"""
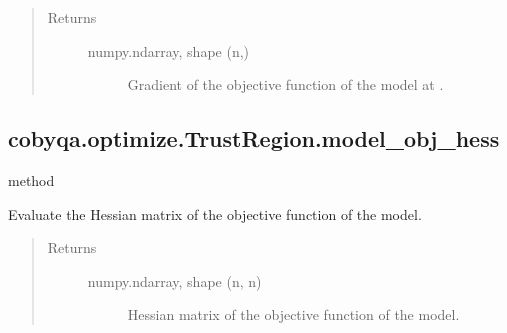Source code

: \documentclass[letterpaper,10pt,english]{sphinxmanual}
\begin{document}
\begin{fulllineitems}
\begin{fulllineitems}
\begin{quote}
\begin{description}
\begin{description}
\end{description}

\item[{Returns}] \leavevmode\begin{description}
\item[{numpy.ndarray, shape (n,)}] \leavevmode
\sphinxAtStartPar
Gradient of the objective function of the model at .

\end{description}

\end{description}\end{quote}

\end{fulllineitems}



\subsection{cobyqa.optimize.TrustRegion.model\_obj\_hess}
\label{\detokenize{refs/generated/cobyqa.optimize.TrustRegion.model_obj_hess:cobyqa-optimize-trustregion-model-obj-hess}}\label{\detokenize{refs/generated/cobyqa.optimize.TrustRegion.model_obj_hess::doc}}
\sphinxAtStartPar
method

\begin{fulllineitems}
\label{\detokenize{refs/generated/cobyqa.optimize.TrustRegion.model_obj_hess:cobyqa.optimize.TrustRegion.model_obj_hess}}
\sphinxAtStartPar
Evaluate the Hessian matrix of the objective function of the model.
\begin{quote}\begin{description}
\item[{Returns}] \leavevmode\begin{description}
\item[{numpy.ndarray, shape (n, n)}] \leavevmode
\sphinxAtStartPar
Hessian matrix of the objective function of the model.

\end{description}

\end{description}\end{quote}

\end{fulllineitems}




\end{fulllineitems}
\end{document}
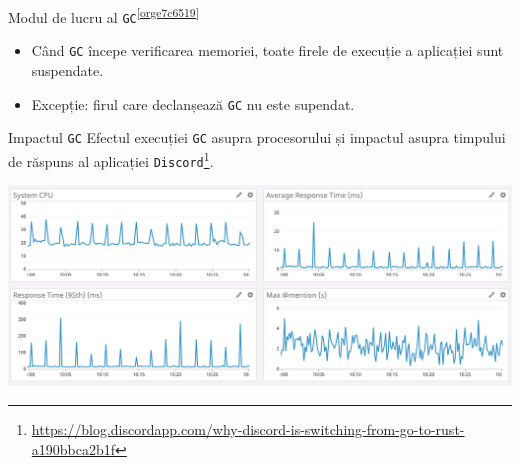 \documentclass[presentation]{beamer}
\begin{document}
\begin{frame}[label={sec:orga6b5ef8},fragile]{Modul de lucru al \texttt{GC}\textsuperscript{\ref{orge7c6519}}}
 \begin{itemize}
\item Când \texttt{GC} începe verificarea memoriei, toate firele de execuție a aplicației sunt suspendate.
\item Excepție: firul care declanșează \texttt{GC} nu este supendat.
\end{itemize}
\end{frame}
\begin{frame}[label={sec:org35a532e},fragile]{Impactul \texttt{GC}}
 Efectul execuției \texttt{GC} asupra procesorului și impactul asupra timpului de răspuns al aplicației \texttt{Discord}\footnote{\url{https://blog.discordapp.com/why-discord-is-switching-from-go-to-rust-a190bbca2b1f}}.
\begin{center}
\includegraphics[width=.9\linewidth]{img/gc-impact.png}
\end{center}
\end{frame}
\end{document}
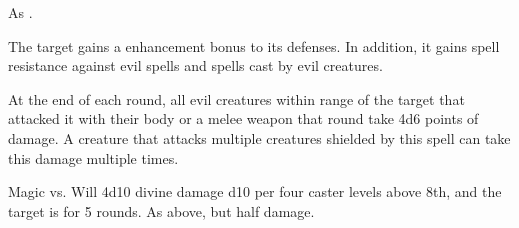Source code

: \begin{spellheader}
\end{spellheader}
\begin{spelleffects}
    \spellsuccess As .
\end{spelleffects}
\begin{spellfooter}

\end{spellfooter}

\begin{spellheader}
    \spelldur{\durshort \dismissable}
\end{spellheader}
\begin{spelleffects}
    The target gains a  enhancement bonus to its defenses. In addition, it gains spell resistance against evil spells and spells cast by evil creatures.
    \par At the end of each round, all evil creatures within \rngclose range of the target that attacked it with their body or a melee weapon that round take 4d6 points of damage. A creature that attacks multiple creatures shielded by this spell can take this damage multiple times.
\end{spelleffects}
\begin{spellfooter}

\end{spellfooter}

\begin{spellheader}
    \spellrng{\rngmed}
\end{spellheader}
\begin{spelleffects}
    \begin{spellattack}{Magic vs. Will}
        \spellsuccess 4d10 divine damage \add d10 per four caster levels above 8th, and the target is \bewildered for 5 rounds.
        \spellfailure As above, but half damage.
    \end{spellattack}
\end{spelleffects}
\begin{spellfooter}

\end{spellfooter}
"""
"""
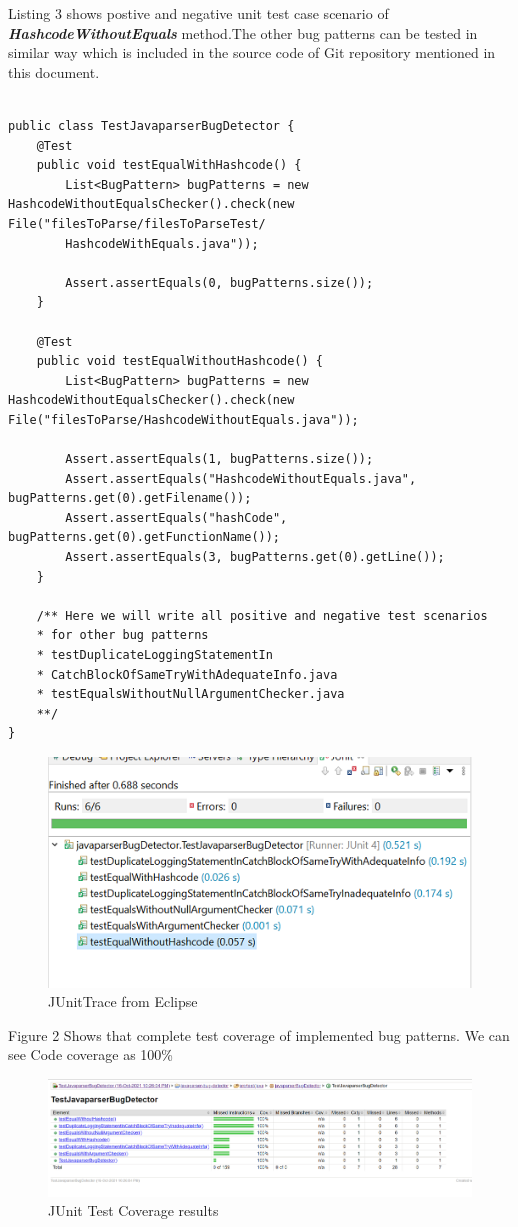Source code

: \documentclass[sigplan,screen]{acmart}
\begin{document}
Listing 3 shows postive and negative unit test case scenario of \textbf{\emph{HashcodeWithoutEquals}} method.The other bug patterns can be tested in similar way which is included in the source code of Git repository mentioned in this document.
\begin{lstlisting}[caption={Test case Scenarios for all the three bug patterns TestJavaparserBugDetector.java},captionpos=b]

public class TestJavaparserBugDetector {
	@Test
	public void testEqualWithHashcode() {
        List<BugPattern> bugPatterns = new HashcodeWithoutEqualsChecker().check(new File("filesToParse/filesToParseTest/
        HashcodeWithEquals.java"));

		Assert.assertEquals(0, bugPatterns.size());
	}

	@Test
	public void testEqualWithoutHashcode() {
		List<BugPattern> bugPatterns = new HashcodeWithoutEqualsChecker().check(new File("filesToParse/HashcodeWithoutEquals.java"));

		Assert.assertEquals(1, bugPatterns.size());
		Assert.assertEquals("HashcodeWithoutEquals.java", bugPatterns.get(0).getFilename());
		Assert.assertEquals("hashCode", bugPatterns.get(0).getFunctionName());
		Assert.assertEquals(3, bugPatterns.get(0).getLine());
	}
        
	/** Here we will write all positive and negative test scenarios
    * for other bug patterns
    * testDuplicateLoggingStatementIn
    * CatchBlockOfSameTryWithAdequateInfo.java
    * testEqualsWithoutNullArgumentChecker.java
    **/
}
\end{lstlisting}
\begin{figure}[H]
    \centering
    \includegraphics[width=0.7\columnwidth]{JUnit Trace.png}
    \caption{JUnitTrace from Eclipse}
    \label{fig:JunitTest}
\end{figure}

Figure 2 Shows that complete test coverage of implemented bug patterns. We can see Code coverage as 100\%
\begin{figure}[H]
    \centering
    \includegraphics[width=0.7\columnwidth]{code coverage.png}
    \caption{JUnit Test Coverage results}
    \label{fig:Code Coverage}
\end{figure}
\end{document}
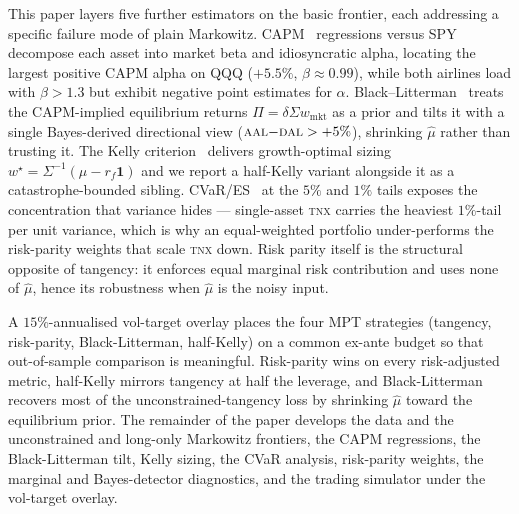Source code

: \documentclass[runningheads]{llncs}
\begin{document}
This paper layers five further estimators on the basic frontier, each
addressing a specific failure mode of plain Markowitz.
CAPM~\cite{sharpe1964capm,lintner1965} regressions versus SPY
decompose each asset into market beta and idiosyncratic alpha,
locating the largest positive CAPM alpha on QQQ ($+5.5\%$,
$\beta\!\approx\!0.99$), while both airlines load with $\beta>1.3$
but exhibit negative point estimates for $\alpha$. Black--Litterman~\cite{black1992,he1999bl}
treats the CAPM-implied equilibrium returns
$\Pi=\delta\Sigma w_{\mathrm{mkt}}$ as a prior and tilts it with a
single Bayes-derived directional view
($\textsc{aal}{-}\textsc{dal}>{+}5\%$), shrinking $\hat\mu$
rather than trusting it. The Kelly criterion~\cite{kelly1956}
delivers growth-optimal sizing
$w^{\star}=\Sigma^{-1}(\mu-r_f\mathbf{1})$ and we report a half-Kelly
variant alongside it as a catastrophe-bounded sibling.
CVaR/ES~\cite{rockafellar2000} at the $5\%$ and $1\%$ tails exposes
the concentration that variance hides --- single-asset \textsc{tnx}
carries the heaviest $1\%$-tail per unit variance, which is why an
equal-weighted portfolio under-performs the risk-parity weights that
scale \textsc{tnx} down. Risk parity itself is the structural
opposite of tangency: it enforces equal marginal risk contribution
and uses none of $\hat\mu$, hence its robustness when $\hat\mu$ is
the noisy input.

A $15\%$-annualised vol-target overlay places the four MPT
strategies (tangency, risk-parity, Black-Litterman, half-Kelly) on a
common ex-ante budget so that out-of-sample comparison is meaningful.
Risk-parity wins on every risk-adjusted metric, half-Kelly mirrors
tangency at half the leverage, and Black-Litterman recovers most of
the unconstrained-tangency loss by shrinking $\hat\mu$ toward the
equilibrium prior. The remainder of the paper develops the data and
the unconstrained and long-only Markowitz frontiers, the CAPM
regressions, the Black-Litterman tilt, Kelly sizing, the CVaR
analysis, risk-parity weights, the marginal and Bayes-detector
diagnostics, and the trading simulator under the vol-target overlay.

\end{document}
"""
TASK ITEM →
Which lines in the records above contain the word "prior"? Copy each one.

FINISHED EXERCISE →
$\Pi=\delta\Sigma w_{\mathrm{mkt}}$ as a prior and tilts it with a
equilibrium prior. The remainder of the paper develops the data and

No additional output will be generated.